I would like every line of the records below that contains the word "Qual" copied.
[[ EXERCISE MATERIAL open ]]
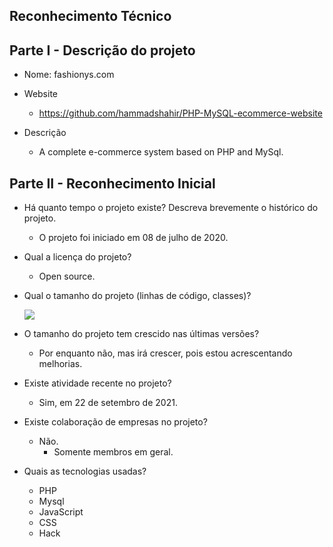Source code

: ## Reconhecimento Técnico

## Parte I - Descrição do projeto

- Nome: fashionys.com

- Website
  - https://github.com/hammadshahir/PHP-MySQL-ecommerce-website  

- Descrição
  - A complete e-commerce system based on PHP and MySql.
## Parte II - Reconhecimento Inicial

- Há quanto tempo o projeto existe? Descreva brevemente o histórico do projeto.
  - O projeto foi iniciado em 08 de julho de 2020.

- Qual a licença do projeto?
    - Open source.

- Qual o tamanho do projeto (linhas de código, classes)?

  <img src="https://joanmelo.com/lines.jpg">

- O tamanho do projeto tem crescido nas últimas versões?
  - Por enquanto não, mas irá crescer, pois estou acrescentando melhorias. 

- Existe atividade recente no projeto?
  - Sim, em 22 de setembro de 2021.

- Existe colaboração de empresas no projeto?
  - Não.
    - Somente membros em geral.

- Quais as tecnologias usadas?
  - PHP
  - Mysql
  - JavaScript
  - CSS
  - Hack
[[ EXERCISE MATERIAL closed ]]
TASK RESULT -
- Qual a licença do projeto?
- Qual o tamanho do projeto (linhas de código, classes)?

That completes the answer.